You are viewing a plain text version of this content. The canonical link for it is here.
Posted to users@tomcat.apache.org by Lars Huttar <la...@sil.org> on 2006/06/16 21:19:54 UTC

Re: org.apache.catalina.valves.RemoteHostValve issue

On the tomcat-user list
(http://www.mail-archive.com/tomcat-user@jakarta.apache.org/msg158910.html): 



>
>
>   Re: org.apache.catalina.valves.RemoteHostValve issue
>
> Mark Thomas
> Tue, 20 Sep 2005 14:09:45 -0700
>
> Tony Tomcat wrote:
>  
> >   ok. got off my lazy butt and looked at the code. RemoteHostValve
> >   uses request.getRequest().getRemoteHost() so just the javadoc
> >   needs updating for RemoteHostValve.java. I'm sure this was just a
> >   copy of RemoteAddrValve. ;-)
> Looks like it.

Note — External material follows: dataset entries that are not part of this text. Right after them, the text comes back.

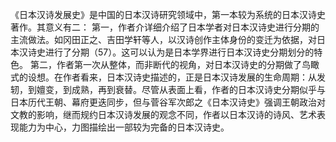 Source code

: 《日本汉诗发展史》是中国的日本汉诗研究领域中，第一本较为系统的日本汉诗史著作。其意义有二：
第一，作者介详细介绍了日本学者对日本汉诗史进行分期的主流做法。如冈田正之、吉田学轩等人，以汉诗创作主体身份的变迁为依据，对日本汉诗史进行了分期（57）。这可以认为是日本学界进行日本汉诗史分期划分的特色。
第二，作者第一次从整体，而非断代的视角，对日本汉诗史的分期做了鸟瞰式的设想。在作者看来，日本汉诗史描述的，正是日本汉诗发展的生命周期：从发轫，到嬗变，到成熟，再到衰替。尽管从表面上看，作者的日本汉诗史分期似乎与日本历代王朝、幕府更迭同步，但与菅谷军次郎之《日本汉诗史》强调王朝政治对文教的影响，继而规约日本汉诗发展的观念不同，作者以日本汉诗的诗风、艺术表现能力为中心，力图描绘出一部较为完备的日本汉诗史。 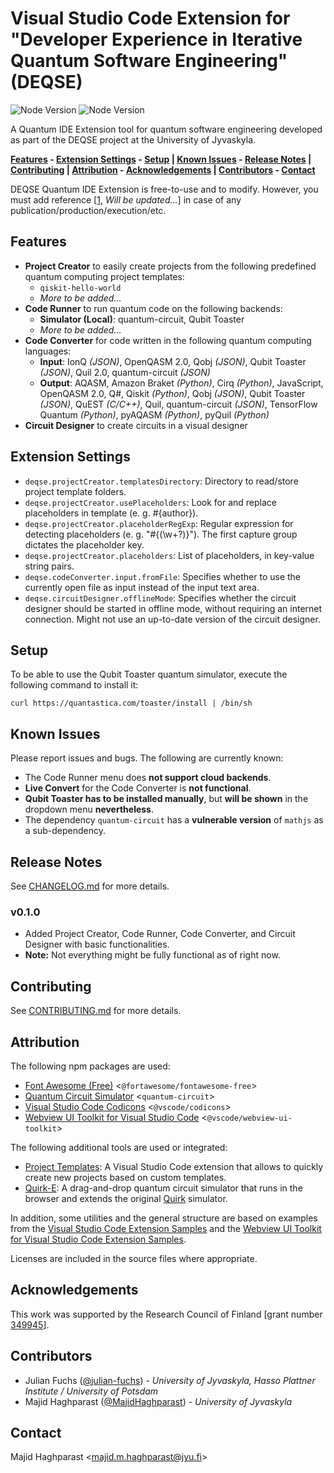 # Visual Studio Code Extension for "Developer Experience in Iterative Quantum Software Engineering" (DEQSE)

![Node Version](https://img.shields.io/badge/DEQSE-v0.1.0-%23002957)
![Node Version](https://img.shields.io/badge/Node-v22-%235FA04E?logo=nodedotjs)

A Quantum IDE Extension tool for quantum software engineering developed as part of the DEQSE project at the University of Jyvaskyla.

**[Features](#features) - [Extension Settings](#extension-settings) - [Setup](#setup) | [Known Issues](#known-issues) - [Release Notes](#release-notes) | [Contributing](#contributing) | [Attribution](#attribution) - [Acknowledgements](#acknowledgements) | [Contributors](#contributors) - [Contact](#contact)**


DEQSE Quantum IDE Extension is free-to-use and to modify. However, you must add reference [[1](https://doi.org/), *Will be updated...*] in case of any publication/production/execution/etc.

## Features

- **Project Creator** to easily create projects from the following predefined quantum computing project templates:
  - `qiskit-hello-world`
  - *More to be added...*
- **Code Runner** to run quantum code on the following backends:
  - **Simulator (Local)**: quantum-circuit, Qubit Toaster
  - *More to be added...*
- **Code Converter** for code written in the following quantum computing languages:
  - **Input**: IonQ *(JSON)*, OpenQASM 2.0, Qobj *(JSON)*, Qubit Toaster *(JSON)*, Quil 2.0, quantum-circuit *(JSON)*
  - **Output**: AQASM, Amazon Braket *(Python)*, Cirq *(Python)*, JavaScript, OpenQASM 2.0, Q#, Qiskit *(Python)*, Qobj *(JSON)*, Qubit Toaster *(JSON)*, QuEST *(C/C++)*, Quil, quantum-circuit *(JSON)*, TensorFlow Quantum *(Python)*, pyAQASM *(Python)*, pyQuil *(Python)*
- **Circuit Designer** to create circuits in a visual designer

## Extension Settings

- `deqse.projectCreator.templatesDirectory`: Directory to read/store project template folders.
- `deqse.projectCreator.usePlaceholders`: Look for and replace placeholders in template (e. g. #{author}).
- `deqse.projectCreator.placeholderRegExp`: Regular expression for detecting placeholders (e. g. \"#{(\\w+?)}\").  The first capture group dictates the placeholder key.
- `deqse.projectCreator.placeholders`: List of placeholders, in key-value string pairs.
- `deqse.codeConverter.input.fromFile`: Specifies whether to use the currently open file as input instead of the input text area.
- `deqse.circuitDesigner.offlineMode`: Specifies whether the circuit designer should be started in offline mode, without requiring an internet connection. Might not use an up-to-date version of the circuit designer.

## Setup

To be able to use the Qubit Toaster quantum simulator, execute the following command to install it:

`curl https://quantastica.com/toaster/install | /bin/sh`

## Known Issues

Please report issues and bugs. The following are currently known:

- The Code Runner menu does **not support cloud backends**.
- **Live Convert** for the Code Converter is **not functional**.
- **Qubit Toaster has to be installed manually**, but **will be shown** in the dropdown menu **nevertheless**.
- The dependency `quantum-circuit` has a **vulnerable version** of `mathjs` as a sub-dependency.

## Release Notes

See [CHANGELOG.md](CHANGELOG.md) for more details.

### v0.1.0

- Added Project Creator, Code Runner, Code Converter, and Circuit Designer with basic functionalities.
- **Note:** Not everything might be fully functional as of right now.

## Contributing

See [CONTRIBUTING.md](CONTRIBUTING.md) for more details.

## Attribution

The following npm packages are used:
- [Font Awesome (Free)](https://fontawesome.com/) <`@fortawesome/fontawesome-free`>
- [Quantum Circuit Simulator](https://github.com/quantastica/quantum-circuit) <`quantum-circuit`>
- [Visual Studio Code Codicons](https://github.com/microsoft/vscode-codicons) <`@vscode/codicons`>
- [Webview UI Toolkit for Visual Studio Code](https://github.com/microsoft/vscode-webview-ui-toolkit) <`@vscode/webview-ui-toolkit`>

The following additional tools are used or integrated:
- [Project Templates](https://github.com/cantonios/vscode-project-templates): A Visual Studio Code extension that allows to quickly create new projects based on custom templates.
- [Quirk-E](https://github.com/DEQSE-Project/Quirk-E): A drag-and-drop quantum circuit simulator that runs in the browser and extends the original [Quirk](https://github.com/Strilanc/Quirk) simulator.

In addition, some utilities and the general structure are based on examples from the [Visual Studio Code Extension Samples](https://github.com/microsoft/vscode-extension-samples) and the [Webview UI Toolkit for Visual Studio Code Extension Samples](https://github.com/microsoft/vscode-webview-ui-toolkit-samples).

Licenses are included in the source files where appropriate.

## Acknowledgements

This work was supported by the Research Council of Finland [grant number [349945](https://research.fi/en/results/funding/70030)].

## Contributors

- Julian Fuchs ([@julian-fuchs](https://github.com/julian-fuchs)) - *University of Jyvaskyla, Hasso Plattner Institute / University of Potsdam*
- Majid Haghparast ([@MajidHaghparast](https://github.com/MajidHaghparast)) - *University of Jyvaskyla*

## Contact

Majid Haghparast <<majid.m.haghparast@jyu.fi>>
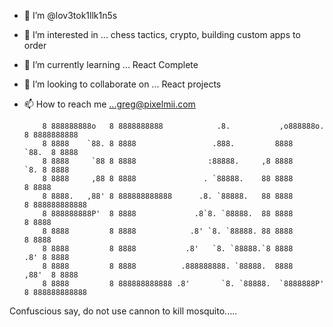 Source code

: - 👋  I’m @lov3tok1llk1n5s
- 👀 I’m interested in ... chess tactics, crypto, building custom apps to order
- 🌱 I’m currently learning ... React Complete
- 💞️ I’m looking to collaborate on ... React projects
- 📫 How to reach me ...greg@pixelmii.com





                                                                                            
          8 888888888o   8 8888888888            .8.           ,o888888o.    8 8888888888   
          8 8888    `88. 8 8888                 .888.         8888     `88.  8 8888         
          8 8888     `88 8 8888                :88888.     ,8 8888       `8. 8 8888         
          8 8888     ,88 8 8888               . `88888.    88 8888           8 8888         
          8 8888.   ,88' 8 888888888888      .8. `88888.   88 8888           8 888888888888 
          8 888888888P'  8 8888             .8`8. `88888.  88 8888           8 8888         
          8 8888         8 8888            .8' `8. `88888. 88 8888           8 8888         
          8 8888         8 8888           .8'   `8. `88888.`8 8888       .8' 8 8888         
          8 8888         8 8888          .888888888. `88888.  8888     ,88'  8 8888         
          8 8888         8 888888888888 .8'       `8. `88888.  `8888888P'    8 888888888888 





Confuscious say, do not use cannon to kill mosquito.....
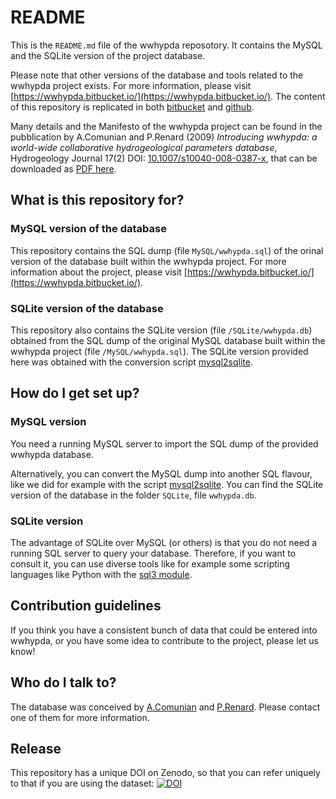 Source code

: # README #

This is the `README.md` file of the wwhypda reposotory. It contains the MySQL and the SQLite version of the project database.

Please note that other versions of the database and tools related to
the wwhypda project exists. For more information, please visit
[https://wwhypda.bitbucket.io/](https://wwhypda.bitbucket.io/).
The content of this repository is replicated in both [bitbucket](https://bitbucket.org/wwhypda/wwhypda) and [github](https://github.com/alecomunian/wwhypda).

Many details and the Manifesto of the wwhypda project can be found
in the pubblication by A.Comunian and P.Renard (2009) *Introducing
wwhypda: a world-wide collaborative hydrogeological parameters
database*, Hydrogeology Journal 17(2) DOI:
[10.1007/s10040-008-0387-x](http://dx.doi.org/10.1007/s10040-008-0387-x), that can be downloaded as [PDF here](http://rdcu.be/yGrx).

## What is this repository for? ##

### MySQL version of the database ###

This repository contains the SQL dump (file `MySQL/wwhypda.sql`) of the orinal version of the
database built within the wwhypda project. For more information about
the project, please visit
[https://wwhypda.bitbucket.io/](https://wwhypda.bitbucket.io/).

### SQLite version of the database ###

This repository also contains the SQLite version (file `/SQLite/wwhypda.db`)
obtained from the SQL dump of the original MySQL database built within
the wwhypda project (file `/MySQL/wwhypda.sql`).
The SQLite version provided here was obtained with the conversion
script [mysql2sqlite](https://github.com/dumblob/mysql2sqlite).


## How do I get set up? ##

### MySQL version ###
You need a running MySQL server to import the SQL dump of the provided
wwhypda database.

Alternatively, you can convert the MySQL dump into another SQL
flavour, like we did for example with the script
[mysql2sqlite](https://github.com/dumblob/mysql2sqlite). You can find
the SQLite version of the database in the folder `SQLite`, file
`wwhypda.db`.

### SQLite version ###
The advantage of SQLite over MySQL (or others) is that you do not need a running SQL server to query your database.
Therefore, if you want to consult it, you can use diverse tools like for example
 some scripting languages like Python with the [sql3 module](https://docs.python.org/3/library/sqlite3.html).


## Contribution guidelines ##

If you think you have a consistent bunch of data that could be entered
into wwhypda, or you have some idea to contribute to the project,
please let us know!

## Who do I talk to? ##

The database was conceived by
[A.Comunian](https//sites.unimi.it/alecomunian) and
[P.Renard](https://www.unine.ch/philippe.renard/home/the-team/philippe-renard.html). Please
contact one of them for more information.

## Release ##
This repository has a unique DOI on Zenodo, so that you can refer uniquely to that if you are using the dataset:
[![DOI](https://zenodo.org/badge/639908748.svg)](https://zenodo.org/badge/latestdoi/639908748)
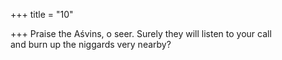 +++
title = "10"

+++
Praise the Aśvins, o seer. Surely they will listen to your call  
and burn up the niggards very nearby?   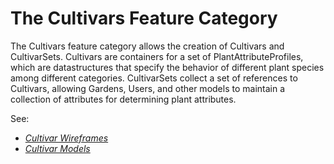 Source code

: # The Cultivars Feature Category

The Cultivars feature category allows the creation of Cultivars and CultivarSets. Cultivars are containers for a set of PlantAttributeProfiles, which are datastructures that specify the behavior of different plant species among different categories. CultivarSets collect a set of references to Cultivars, allowing Gardens, Users, and other models to maintain a collection of attributes for determining plant attributes.

See:
- *[Cultivar Wireframes](wireframes.md)*
- *[Cultivar Models](models.md)*  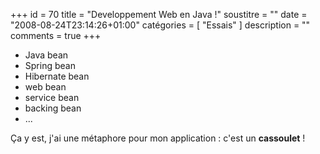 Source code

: +++
id = 70
title = "Developpement Web en Java !"
soustitre = ""
date = "2008-08-24T23:14:26+01:00"
catégories = [ "Essais" ]
description = ""
comments = true
+++

<div class="chapo"></div>

- Java bean
- Spring bean
- Hibernate bean
- web bean
- service bean
- backing bean
- ...

Ça y est, j'ai une métaphore pour mon application&nbsp;: c'est un **cassoulet**&nbsp;! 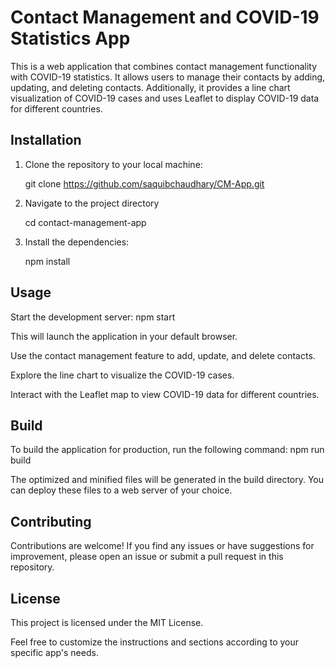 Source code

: # Contact Management and COVID-19 Statistics App

This is a web application that combines contact management functionality with COVID-19 statistics. It allows users to manage their contacts by adding, updating, and deleting contacts. Additionally, it provides a line chart visualization of COVID-19 cases and uses Leaflet to display COVID-19 data for different countries.

## Installation

1. Clone the repository to your local machine:

   git clone https://github.com/saquibchaudhary/CM-App.git

2. Navigate to the project directory

   cd contact-management-app

3. Install the dependencies:

   npm install

## Usage

Start the development server:
npm start

This will launch the application in your default browser.

Use the contact management feature to add, update, and delete contacts.

Explore the line chart to visualize the COVID-19 cases.

Interact with the Leaflet map to view COVID-19 data for different countries.

## Build

To build the application for production, run the following command:
npm run build

The optimized and minified files will be generated in the build directory. You can deploy these files to a web server of your choice.

## Contributing

Contributions are welcome! If you find any issues or have suggestions for improvement, please open an issue or submit a pull request in this repository.

## License

This project is licensed under the MIT License.

Feel free to customize the instructions and sections according to your specific app's needs.
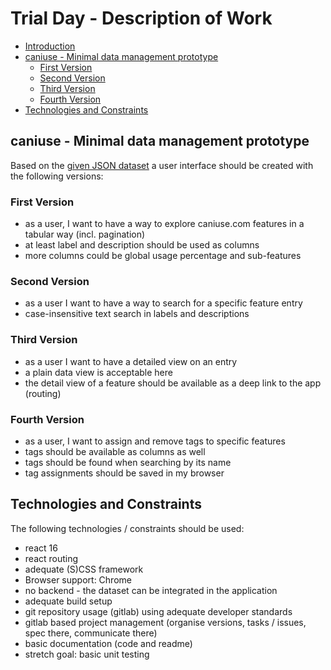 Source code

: # Trial Day - Description of Work

<!-- vim-markdown-toc GitLab -->

- [Introduction](#introduction)
- [caniuse - Minimal data management prototype](#caniuse-minimal-data-management-prototype)
  - [First Version](#first-version)
  - [Second Version](#second-version)
  - [Third Version](#third-version)
  - [Fourth Version](#fourth-version)
- [Technologies and Constraints](#technologies-and-constraints)

## caniuse - Minimal data management prototype

Based on the [given JSON dataset](./data/data-2.0.json) a user interface should be created with the following versions:

### First Version

- as a user, I want to have a way to explore caniuse.com features in a tabular way (incl. pagination)
- at least label and description should be used as columns
- more columns could be global usage percentage and sub-features

### Second Version

- as a user I want to have a way to search for a specific feature entry
- case-insensitive text search in labels and descriptions

### Third Version

- as a user I want to have a detailed view on an entry
- a plain data view is acceptable here
- the detail view of a feature should be available as a deep link to the app (routing)

### Fourth Version

- as a user, I want to assign and remove tags to specific features
- tags should be available as columns as well
- tags should be found when searching by its name
- tag assignments should be saved in my browser

## Technologies and Constraints

The following technologies / constraints should be used:

- react 16
- react routing
- adequate (S)CSS framework
- Browser support: Chrome
- no backend - the dataset can be integrated in the application
- adequate build setup
- git repository usage (gitlab) using adequate developer standards
- gitlab based project management (organise versions, tasks / issues, spec there, communicate there)
- basic documentation (code and readme)
- stretch goal: basic unit testing
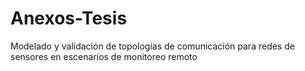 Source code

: # Anexos-Tesis
Modelado y validación de topologías de comunicación para redes de sensores en escenarios de monitoreo remoto
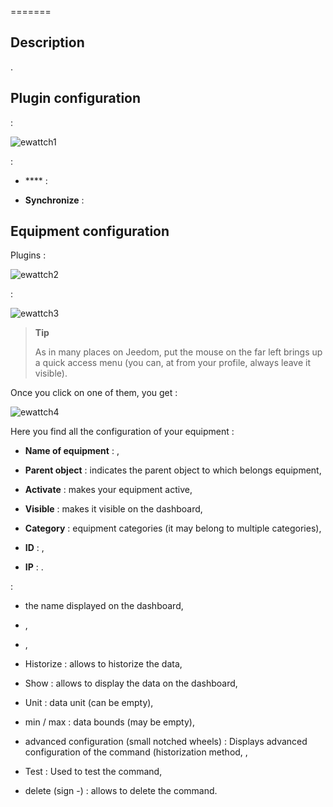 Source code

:  
=======

Description 
-----------


.

Plugin configuration 
-----------------------


 :

![ewattch1](../images/ewattch1.PNG)

 :

-   **** : 

-   **Synchronize** : 
    

Equipment configuration 
-----------------------------


Plugins :

![ewattch2](../images/ewattch2.PNG)


 :

![ewattch3](../images/ewattch3.PNG)

> **Tip**
>
> As in many places on Jeedom, put the mouse on the far left
> brings up a quick access menu (you can, at
> from your profile, always leave it visible).

Once you click on one of them, you get :

![ewattch4](../images/ewattch4.PNG)

Here you find all the configuration of your equipment :

-   **Name of equipment** : ,

-   **Parent object** : indicates the parent object to which belongs
    equipment,

-   **Activate** : makes your equipment active,

-   **Visible** : makes it visible on the dashboard,

-   **Category** : equipment categories (it may belong to
    multiple categories),

-   **ID** : 
    ,

-   **IP** : .

 :

-   the name displayed on the dashboard,

-   ,

-   
    ,

-   Historize : allows to historize the data,

-   Show : allows to display the data on the dashboard,

-   Unit : data unit (can be empty),

-   min / max : data bounds (may be empty),

-   advanced configuration (small notched wheels) : Displays
    advanced configuration of the command (historization method,
    ,

-   Test : Used to test the command,

-   delete (sign -) : allows to delete the command.



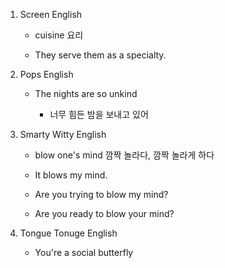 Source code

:1. Screen English

    - cuisine 요리
    
    - They serve them as a specialty.

2. Pops English

    - The nights are so unkind 

        - 너무 힘든 밤을 보내고 있어

3. Smarty Witty English

    - blow one's mind 깜짝 놀라다, 깜짝 놀라게 하다

    - It blows my mind.

    - Are you trying to blow my mind?

    - Are you ready to blow your mind?

4. Tongue Tonuge English

    - You're a social butterfly
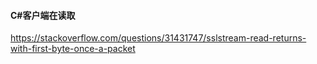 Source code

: #### C#客户端在读取


https://stackoverflow.com/questions/31431747/sslstream-read-returns-with-first-byte-once-a-packet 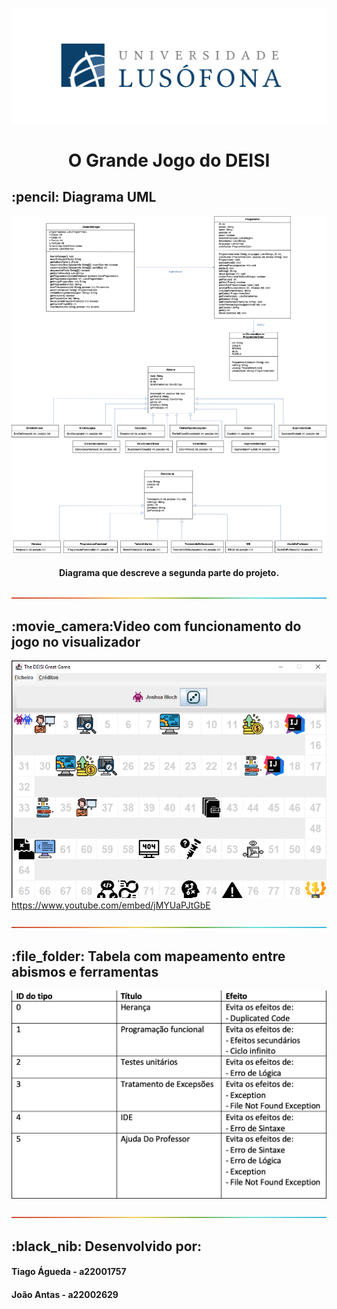 ![](lusofona-logo.png?raw=true "Logotipo Lusófona")
<h1 align="center"> O Grande Jogo do DEISI </h1>

<h2> :pencil: Diagrama UML</h2>

![](diagrama.png?raw=true "Diagrama")
<h4 align="center">Diagrama que descreve a segunda parte do projeto.</h4>

![---------------------------](separador.png?raw=true "Separador")
<h2> :movie_camera:Video com funcionamento do jogo no visualizador</h2>

[![](ecra.png)](https://www.youtube.com/embed/jMYUaPJtGbE)
https://www.youtube.com/embed/jMYUaPJtGbE

![---------------------------](separador.png?raw=true "Separador")

<h2> :file_folder: Tabela com mapeamento entre abismos e ferramentas</h2>

![](tabelaMapeamento.png?raw=true "Tabela Mapeamento")


![---------------------------](separador.png?raw=true "Separador")

<h2 id="about-the-project"> :black_nib: Desenvolvido por:</h2>

<h4>Tiago Águeda - a22001757</h4>
<h4>João Antas - a22002629</h4>
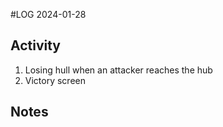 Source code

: #LOG
2024-01-28

## Activity
1. Losing hull when an attacker reaches the hub
2. Victory screen

## Notes
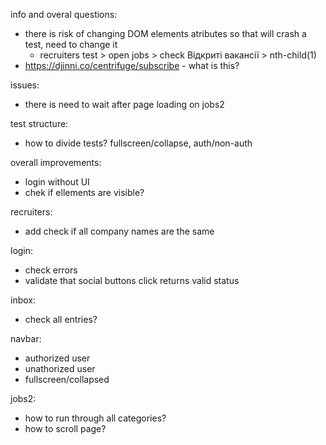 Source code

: info and overal questions:
- there is risk of changing DOM elements atributes so that will crash a test, need to change it
    - recruiters test > open jobs > check Відкриті вакансії > nth-child(1)
- https://djinni.co/centrifuge/subscribe - what is this?

issues:
- there is need to wait after page loading on jobs2

test structure:
- how to divide tests? fullscreen/collapse, auth/non-auth

overall improvements:
- login without UI
- chek if ellements are visible?

recruiters:
- add check if all company names are the same

login:
- check errors
- validate that social buttons click returns valid status

inbox:
- check all entries?

navbar:
- authorized user
- unathorized user
- fullscreen/collapsed

jobs2:
- how to run through all categories?
- how to scroll page?
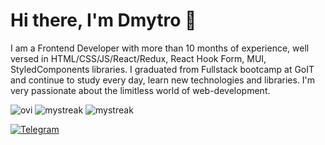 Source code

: # Hi there, I'm Dmytro 👋
I am a Frontend Developer with more than 10 months of experience, well versed in HTML/CSS/JS/React/Redux, React Hook Form, MUI, StyledComponents libraries. I graduated from Fullstack bootcamp at GoIT and continue to study every day, learn new technologies and libraries. I'm very passionate about the limitless world of web-development.

<img src="https://github-readme-stats.vercel.app/api/top-langs?username=dmytro-prontenko&show_icons=true&locale=en&layout=compact&theme=chartreuse-dark" alt="ovi" /> 
<img src="https://github-readme-streak-stats.herokuapp.com/?user=dmytro-prontenko&theme=tokyonight" alt="mystreak"/>
<img src="https://www.codewars.com/users/dmytro-prontenko/badges/small" alt="mystreak"/>


[![Telegram](https://img.shields.io/badge/Telegram-2CA5E0?style=for-the-badge&logo=telegram&logoColor=white)](t.me/Proniman)
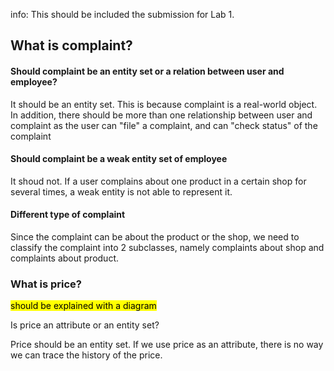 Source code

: 
info: This should be included  the submission for Lab 1.

## What is complaint?

#### Should complaint be an entity set or a relation between user and employee?

It should be an entity set. This is because complaint is a real-world object. 
In addition, there should be more than one relationship between user and complaint as the user can "file" a complaint, and can "check status" of the complaint

#### Should complaint be a weak entity set of employee

It shoud not. If a user complains about one product in a certain shop for several times, a weak entity is not able to represent it.

#### Different type of complaint

Since the complaint can be about the product or the shop, we need to classify the complaint into 2 subclasses, namely complaints about shop and complaints about product.

### What is price?

<mark> should be explained with a diagram </mark>

Is price an attribute or an entity set?

Price should be an entity set. If we use price as an attribute, there is no way we can trace the history of the price.


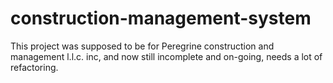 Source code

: # construction-management-system
This project was supposed to be for Peregrine construction and management l.l.c. inc, and now still incomplete and  on-going, needs a lot of refactoring.
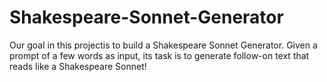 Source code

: # Shakespeare-Sonnet-Generator
Our goal in this projectis to build a Shakespeare Sonnet Generator. Given a prompt of a few words as input, its task is to generate follow-on text that reads like a Shakespeare Sonnet!
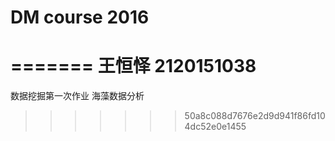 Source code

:
# DM course 2016
=======
王恒怿 2120151038
=======
数据挖掘第一次作业 海藻数据分析
>>>>>>> 50a8c088d7676e2d9d941f86fd104dc52e0e1455
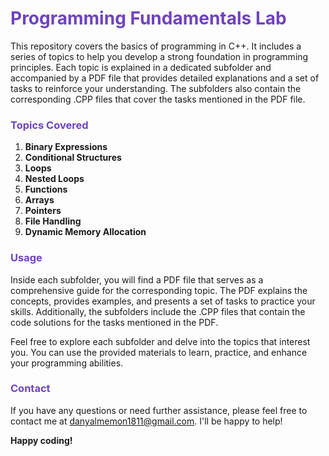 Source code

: # <span style="color:#6f42c1;">Programming Fundamentals Lab</span>

This repository covers the basics of programming in C++. It includes a series of topics to help you develop a strong foundation in programming principles. Each topic is explained in a dedicated subfolder and accompanied by a PDF file that provides detailed explanations and a set of tasks to reinforce your understanding. The subfolders also contain the corresponding .CPP files that cover the tasks mentioned in the PDF file.

### <span style="color:#6f42c1;">Topics Covered</span>

1. **Binary Expressions**
2. **Conditional Structures**
3. **Loops**
4. **Nested Loops**
5. **Functions**
6. **Arrays**
7. **Pointers**
8. **File Handling**
9. **Dynamic Memory Allocation**

### <span style="color:#6f42c1;">Usage</span>

Inside each subfolder, you will find a PDF file that serves as a comprehensive guide for the corresponding topic. The PDF explains the concepts, provides examples, and presents a set of tasks to practice your skills. Additionally, the subfolders include the .CPP files that contain the code solutions for the tasks mentioned in the PDF.

Feel free to explore each subfolder and delve into the topics that interest you. You can use the provided materials to learn, practice, and enhance your programming abilities.

### <span style="color:#6f42c1;">Contact</span>

If you have any questions or need further assistance, please feel free to contact me at danyalmemon1811@gmail.com. I'll be happy to help!

**Happy coding!**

I have just committed a fix to CVS.
>
>  
> >   Now i just need to figure out how to configure my tomcat to return
> >   values for getRemoteHost calls.
> http://jakarta.apache.org/tomcat/tomcat-5.5-doc/config/http.html
> Look for enableLookups
>
> Mark
>

I have been trying to do this, namely, use a RemoteHostValve to restrict
Tomcat to accept connections from only certain hosts.
My <Context> looks like this:

          <Context docBase="../../cocoon-2.1.7" path="">
               <Valve
className="org.apache.catalina.valves.RemoteHostValve"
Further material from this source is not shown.